In the Kirwan opinion described below, the Texas state supreme court found no evidence of such conscious indifference on the part of the public landowner which would have voided limited immunity available under the RUS. In contrast, in the Berman opinion described below, the Rhode Island state supreme court found that a “number of serious injuries flowing from a known risk” were sufficient to establish the statutory exception for a “willful or malicious failure to guard or warn against a dangerous condition” under the RUS.
Moreover, in Kirwan, the risk of injury associated with a cliff was considered an open and obvious natural condition. Accordingly, the risk of injury should have been apparent to the recreational user through the reasonable use of his senses. Under such circumstances, the recreational user, looking out reasonably for his own safety, should have been able to avoid a readily observable dangerous condition.

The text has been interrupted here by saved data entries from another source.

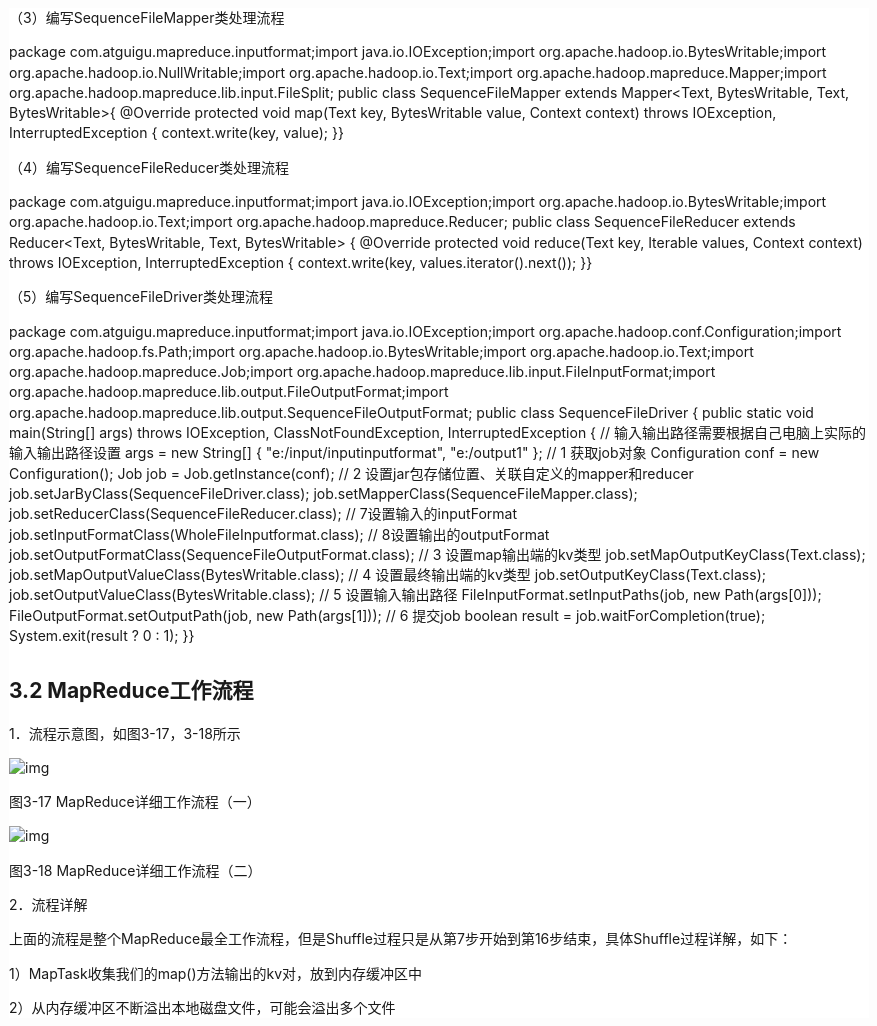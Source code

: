 （3）编写SequenceFileMapper类处理流程

package com.atguigu.mapreduce.inputformat;import java.io.IOException;import org.apache.hadoop.io.BytesWritable;import org.apache.hadoop.io.NullWritable;import org.apache.hadoop.io.Text;import org.apache.hadoop.mapreduce.Mapper;import org.apache.hadoop.mapreduce.lib.input.FileSplit; public class SequenceFileMapper extends Mapper<Text, BytesWritable, Text, BytesWritable>{  @Override protected void map(Text key, BytesWritable value,   Context context)  throws IOException, InterruptedException {   context.write(key, value); }}

（4）编写SequenceFileReducer类处理流程

package com.atguigu.mapreduce.inputformat;import java.io.IOException;import org.apache.hadoop.io.BytesWritable;import org.apache.hadoop.io.Text;import org.apache.hadoop.mapreduce.Reducer; public class SequenceFileReducer extends Reducer<Text, BytesWritable, Text, BytesWritable> {  @Override protected void reduce(Text key, Iterable<BytesWritable> values, Context context)   throws IOException, InterruptedException {   context.write(key, values.iterator().next()); }}

（5）编写SequenceFileDriver类处理流程

package com.atguigu.mapreduce.inputformat;import java.io.IOException;import org.apache.hadoop.conf.Configuration;import org.apache.hadoop.fs.Path;import org.apache.hadoop.io.BytesWritable;import org.apache.hadoop.io.Text;import org.apache.hadoop.mapreduce.Job;import org.apache.hadoop.mapreduce.lib.input.FileInputFormat;import org.apache.hadoop.mapreduce.lib.output.FileOutputFormat;import org.apache.hadoop.mapreduce.lib.output.SequenceFileOutputFormat; public class SequenceFileDriver {  public static void main(String[] args) throws IOException, ClassNotFoundException, InterruptedException {      // 输入输出路径需要根据自己电脑上实际的输入输出路径设置   args = new String[] { "e:/input/inputinputformat", "e:/output1" };    // 1 获取job对象   Configuration conf = new Configuration();   Job job = Job.getInstance(conf);    // 2 设置jar包存储位置、关联自定义的mapper和reducer   job.setJarByClass(SequenceFileDriver.class);   job.setMapperClass(SequenceFileMapper.class);   job.setReducerClass(SequenceFileReducer.class);    // 7设置输入的inputFormat   job.setInputFormatClass(WholeFileInputformat.class);    // 8设置输出的outputFormat job.setOutputFormatClass(SequenceFileOutputFormat.class);   // 3 设置map输出端的kv类型   job.setMapOutputKeyClass(Text.class);   job.setMapOutputValueClass(BytesWritable.class);      // 4 设置最终输出端的kv类型   job.setOutputKeyClass(Text.class);   job.setOutputValueClass(BytesWritable.class);    // 5 设置输入输出路径   FileInputFormat.setInputPaths(job, new Path(args[0]));   FileOutputFormat.setOutputPath(job, new Path(args[1]));    // 6 提交job   boolean result = job.waitForCompletion(true);   System.exit(result ? 0 : 1); }}

## 3.2 MapReduce工作流程

1．流程示意图，如图3-17，3-18所示

![img](https://cdn.nlark.com/yuque/0/2020/jpeg/349894/1586308887826-d486df17-f797-456b-b960-36c0c25479e3.jpeg)

图3-17 MapReduce详细工作流程（一）

![img](https://cdn.nlark.com/yuque/0/2020/jpeg/349894/1586308887971-d5a2bf5e-d80b-4127-994e-c73244e04c6d.jpeg)

图3-18 MapReduce详细工作流程（二）

2．流程详解

上面的流程是整个MapReduce最全工作流程，但是Shuffle过程只是从第7步开始到第16步结束，具体Shuffle过程详解，如下：

1）MapTask收集我们的map()方法输出的kv对，放到内存缓冲区中

2）从内存缓冲区不断溢出本地磁盘文件，可能会溢出多个文件
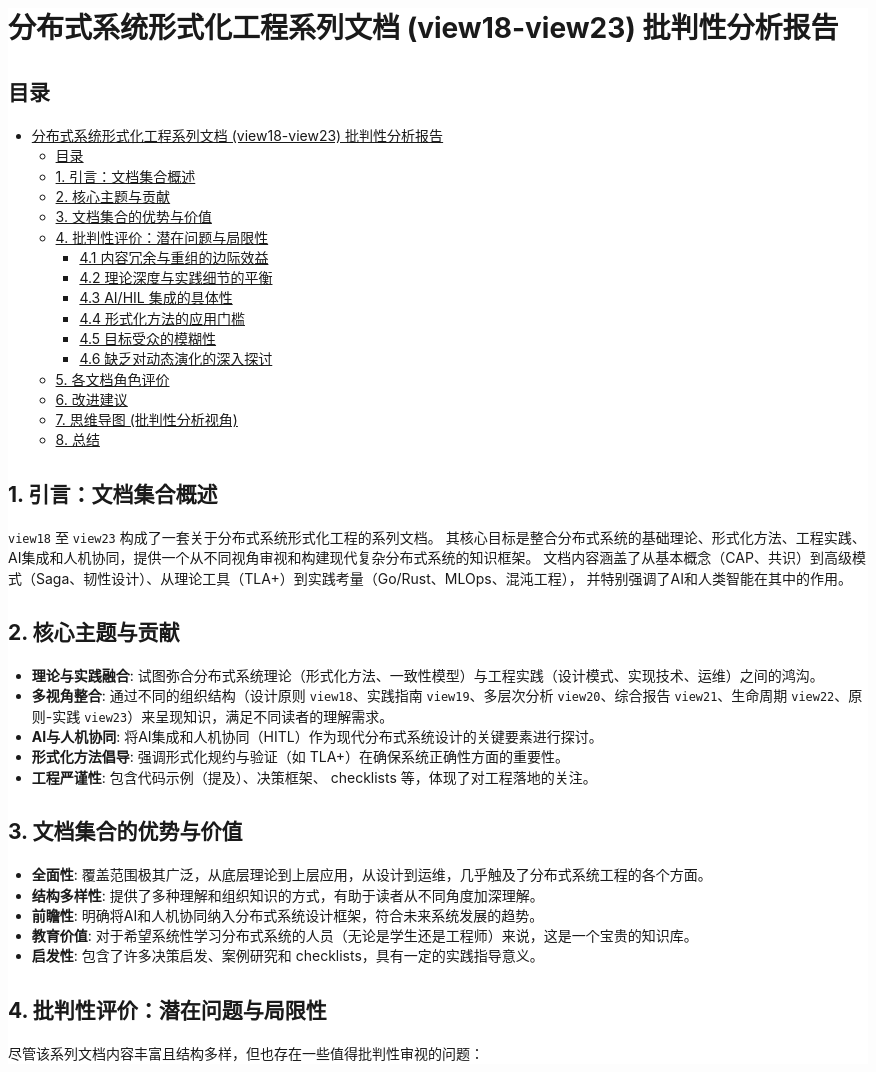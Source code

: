 # 分布式系统形式化工程系列文档 (view18-view23) 批判性分析报告

## 目录

- [分布式系统形式化工程系列文档 (view18-view23) 批判性分析报告](#分布式系统形式化工程系列文档-view18-view23-批判性分析报告)
  - [目录](#目录)
  - [1. 引言：文档集合概述](#1-引言文档集合概述)
  - [2. 核心主题与贡献](#2-核心主题与贡献)
  - [3. 文档集合的优势与价值](#3-文档集合的优势与价值)
  - [4. 批判性评价：潜在问题与局限性](#4-批判性评价潜在问题与局限性)
    - [4.1 内容冗余与重组的边际效益](#41-内容冗余与重组的边际效益)
    - [4.2 理论深度与实践细节的平衡](#42-理论深度与实践细节的平衡)
    - [4.3 AI/HIL 集成的具体性](#43-aihil-集成的具体性)
    - [4.4 形式化方法的应用门槛](#44-形式化方法的应用门槛)
    - [4.5 目标受众的模糊性](#45-目标受众的模糊性)
    - [4.6 缺乏对动态演化的深入探讨](#46-缺乏对动态演化的深入探讨)
  - [5. 各文档角色评价](#5-各文档角色评价)
  - [6. 改进建议](#6-改进建议)
  - [7. 思维导图 (批判性分析视角)](#7-思维导图-批判性分析视角)
  - [8. 总结](#8-总结)

## 1. 引言：文档集合概述

`view18` 至 `view23` 构成了一套关于分布式系统形式化工程的系列文档。
其核心目标是整合分布式系统的基础理论、形式化方法、工程实践、AI集成和人机协同，提供一个从不同视角审视和构建现代复杂分布式系统的知识框架。
文档内容涵盖了从基本概念（CAP、共识）到高级模式（Saga、韧性设计）、从理论工具（TLA+）到实践考量（Go/Rust、MLOps、混沌工程），
并特别强调了AI和人类智能在其中的作用。

## 2. 核心主题与贡献

- **理论与实践融合**: 试图弥合分布式系统理论（形式化方法、一致性模型）与工程实践（设计模式、实现技术、运维）之间的鸿沟。
- **多视角整合**: 通过不同的组织结构（设计原则 `view18`、实践指南 `view19`、多层次分析 `view20`、综合报告 `view21`、生命周期 `view22`、原则-实践 `view23`）来呈现知识，满足不同读者的理解需求。
- **AI与人机协同**: 将AI集成和人机协同（HITL）作为现代分布式系统设计的关键要素进行探讨。
- **形式化方法倡导**: 强调形式化规约与验证（如 TLA+）在确保系统正确性方面的重要性。
- **工程严谨性**: 包含代码示例（提及）、决策框架、 checklists 等，体现了对工程落地的关注。

## 3. 文档集合的优势与价值

- **全面性**: 覆盖范围极其广泛，从底层理论到上层应用，从设计到运维，几乎触及了分布式系统工程的各个方面。
- **结构多样性**: 提供了多种理解和组织知识的方式，有助于读者从不同角度加深理解。
- **前瞻性**: 明确将AI和人机协同纳入分布式系统设计框架，符合未来系统发展的趋势。
- **教育价值**: 对于希望系统性学习分布式系统的人员（无论是学生还是工程师）来说，这是一个宝贵的知识库。
- **启发性**: 包含了许多决策启发、案例研究和 checklists，具有一定的实践指导意义。

## 4. 批判性评价：潜在问题与局限性

尽管该系列文档内容丰富且结构多样，但也存在一些值得批判性审视的问题：
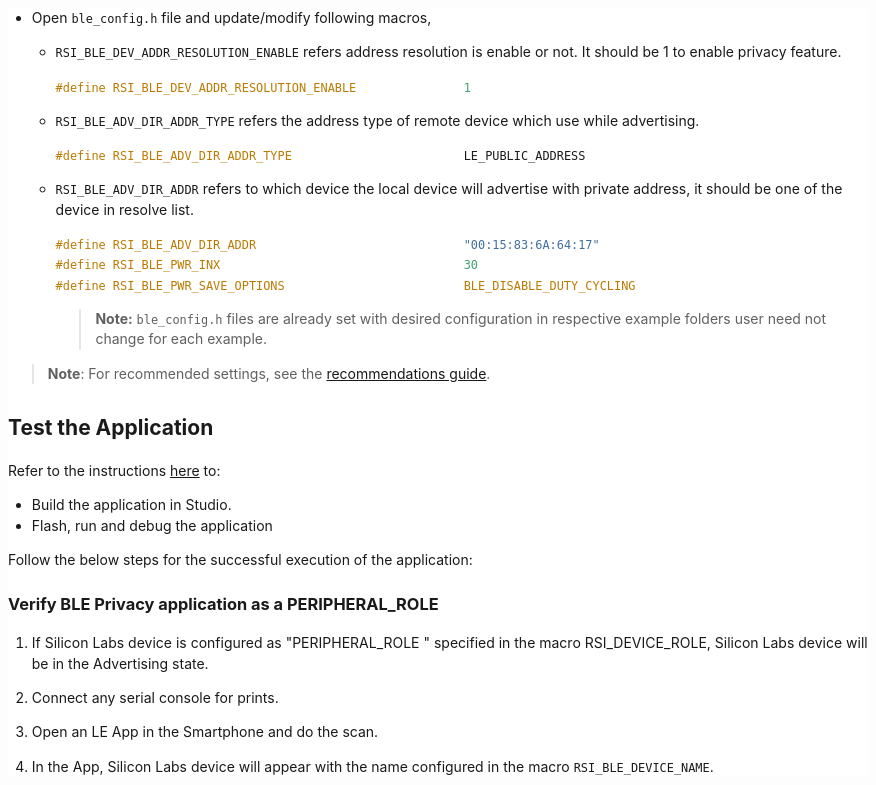 - Open `ble_config.h` file and update/modify following macros,

   - `RSI_BLE_DEV_ADDR_RESOLUTION_ENABLE` refers address resolution is enable or not. It should be 1 to enable privacy feature.

      ```c
      #define RSI_BLE_DEV_ADDR_RESOLUTION_ENABLE               1
      ```

   - `RSI_BLE_ADV_DIR_ADDR_TYPE` refers the address type of remote device which use while advertising.

      ```c
      #define RSI_BLE_ADV_DIR_ADDR_TYPE                        LE_PUBLIC_ADDRESS
      ```

   - `RSI_BLE_ADV_DIR_ADDR` refers to which device the local device will advertise with private address, it should be one of the device in resolve list.

      ```c
      #define RSI_BLE_ADV_DIR_ADDR                             "00:15:83:6A:64:17"
      #define RSI_BLE_PWR_INX                                  30
      #define RSI_BLE_PWR_SAVE_OPTIONS                         BLE_DISABLE_DUTY_CYCLING
      ```

      > **Note:** `ble_config.h` files are already set with desired configuration in respective example folders user need not change for each example.

> **Note**: For recommended settings, see the [recommendations guide](https://docs.silabs.com/wiseconnect/latest/wiseconnect-developers-guide-prog-recommended-settings/).

## Test the Application

Refer to the instructions [here](https://docs.silabs.com/wiseconnect/latest/wiseconnect-getting-started/) to:

- Build the application in Studio.
- Flash, run and debug the application

Follow the below steps for the successful execution of the application:

### Verify BLE Privacy application as a **PERIPHERAL_ROLE**

1. If Silicon Labs device is configured as "PERIPHERAL_ROLE " specified in the macro RSI_DEVICE_ROLE, Silicon Labs device will be in the Advertising state.

2. Connect any serial console for prints.

3. Open an LE App in the Smartphone and do the scan.

4. In the App, Silicon Labs device will appear with the name configured in the macro `RSI_BLE_DEVICE_NAME`.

In contrast, the cliff in Berman was characterized as a “latent dangerous condition” for “unsuspecting visitors.” In other words, this cliff was actually much more treacherous than it appeared to be. Under the circumstances, visitors looking out reasonably for their own safety might not be expected to know and appreciate how ongoing erosion had made the cliff unstable.
Unlike an open and obvious natural hazard, evidence of a dangerous condition on the land which is known to those in control of the land, but hidden and “trap like” to the unsuspecting recreational user is more likely to indicate the type of conscious indifference necessary to trigger the “willful misconduct” exception under an otherwise applicable RUS.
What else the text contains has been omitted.